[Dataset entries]
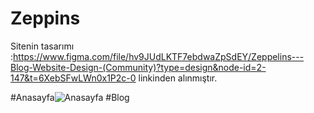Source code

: # Zeppins
Sitenin tasarımı :https://www.figma.com/file/hv9JUdLKTF7ebdwaZpSdEY/Zeppelins---Blog-Website-Design-(Community)?type=design&node-id=2-147&t=6XebSFwLWn0x1P2c-0 
linkinden alınmıştır.

#Anasayfa![Anasayfa](https://github.com/IbrahimBooz/zeppins/assets/109763478/a5c46243-c12e-423b-8988-673d9375d284)
#Blog 
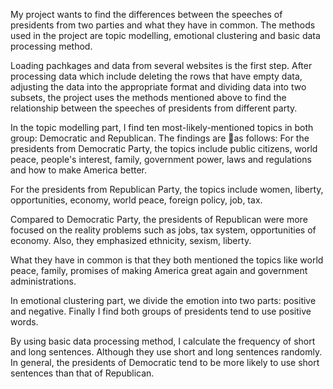 My project wants to find the differences between the speeches of presidents from two parties and what they have in common. The methods used in the project are topic modelling, emotional clustering and basic data processing method. 

Loading pachkages and data from several websites is the first step. After processing data which include deleting the rows that have empty data, adjusting the data into the appropriate format and dividing data into two subsets, the project uses the methods mentioned above to find the relationship between the speeches of presidents from different party.

In the topic modelling part, I find ten most-likely-mentioned topics in both group: Democratic and Republican. The findings are 􏰊as follows:
For the presidents from Democratic Party, the topics include public citizens, world peace, people's interest, family, government power, laws and regulations and how to make America better.

For the presidents from Republican Party, the topics include women, liberty, opportunities, economy, world peace, foreign policy, job, tax.

Compared to Democratic Party, the presidents of Republican were more focused on the reality problems such as jobs, tax system, opportunities of economy. Also, they emphasized ethnicity, sexism, liberty.

What they have in common is that they both mentioned the topics like world peace, family, promises of making America great again and government administrations.

In emotional clustering part, we divide the emotion into two parts: positive and negative. Finally I find both groups of presidents tend to use positive words.

By using basic data processing method, I calculate the frequency of short and long sentences. Although they use short and long sentences randomly. In general, the presidents of Democratic tend to be more likely to use short sentences than that of Republican.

> _EXERCISE_
What is needed is each line of the entries that contains the word "opportunities".

> _TASK SOLUTION_
For the presidents from Republican Party, the topics include women, liberty, opportunities, economy, world peace, foreign policy, job, tax.
Compared to Democratic Party, the presidents of Republican were more focused on the reality problems such as jobs, tax system, opportunities of economy. Also, they emphasized ethnicity, sexism, liberty.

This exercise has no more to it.